I am using a full size tripod and 5500K daylight bulbs.  They are 100 watt equivalents but I am going to get some 250 watt equivalents, as once they are used without a tent, the 100 watts seem to struggle lighting the objects.

I like the idea of the cable release, because I am always trying to manipulate the object and having to reach over or around the camera way too much. Canning the light tent will also make composing the setting measurably easier.

I had not thought about a polarizing filter but will look into it. I have seen the results from others using one and it does have a dramatic effect if used correctly.

The last pictures I posted I did try to take them all with as close to the same setting as I could and then compare... many trips back and forth to the computer but at least I felt like I was getting someplace.

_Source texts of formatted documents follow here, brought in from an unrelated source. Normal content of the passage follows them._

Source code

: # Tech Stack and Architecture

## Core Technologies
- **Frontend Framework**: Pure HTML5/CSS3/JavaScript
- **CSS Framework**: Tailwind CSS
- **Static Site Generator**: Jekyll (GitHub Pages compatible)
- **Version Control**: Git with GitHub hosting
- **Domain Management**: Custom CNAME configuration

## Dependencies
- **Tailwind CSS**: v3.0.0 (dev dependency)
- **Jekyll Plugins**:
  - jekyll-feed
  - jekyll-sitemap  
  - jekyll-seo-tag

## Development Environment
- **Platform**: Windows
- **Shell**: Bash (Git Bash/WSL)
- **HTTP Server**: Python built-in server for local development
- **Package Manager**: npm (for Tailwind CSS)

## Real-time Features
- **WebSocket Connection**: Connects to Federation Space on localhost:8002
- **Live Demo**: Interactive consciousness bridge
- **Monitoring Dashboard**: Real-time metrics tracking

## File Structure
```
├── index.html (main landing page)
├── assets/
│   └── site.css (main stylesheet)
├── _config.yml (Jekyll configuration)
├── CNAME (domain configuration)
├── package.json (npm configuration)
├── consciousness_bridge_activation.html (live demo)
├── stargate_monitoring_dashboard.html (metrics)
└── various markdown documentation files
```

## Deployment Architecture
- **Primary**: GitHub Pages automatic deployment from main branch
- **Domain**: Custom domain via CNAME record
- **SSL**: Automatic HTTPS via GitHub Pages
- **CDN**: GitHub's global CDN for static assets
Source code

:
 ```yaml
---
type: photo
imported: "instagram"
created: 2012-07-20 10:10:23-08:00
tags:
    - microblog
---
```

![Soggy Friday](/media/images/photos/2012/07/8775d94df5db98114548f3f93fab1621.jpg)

The biggest challenge I am having right now, is getting the full pen into focus... seems I lose the cap end sometimes. And if you look close, the center band is focused sharply but the outer edges of the nib and pen body seem to lose sharpness.

Thanks for the advice!


----------



## Dan_F

Dave,

I think your focus problem is due to using too wide an aperture (f-stop--low number such as 2.8 is wide, 16 is narrow) Try setting your f-stop at 8 or above, then let the camera select the shutter speed, or going fully manual. This is usually called f-stop priority mode, or some thing similar. Take a pic, and if it's too bright, then compensate by raising the shutter speed by one notch if your camera will let you over-ride, and try again. You may have to learn to use the "exposure compensation" feature, which is another way to override the camera's control. The higher f-stop number will give you greater depth of field, and your pens will come into focus over their whole length. I was using the same lighting as you, and with an f-stop of 8, my shutter speed was 1/6 second. A tripod is absolutely necessary. I also used the self timer set for ten seconds, so that I wouldn't be touching the camera during the exposure. 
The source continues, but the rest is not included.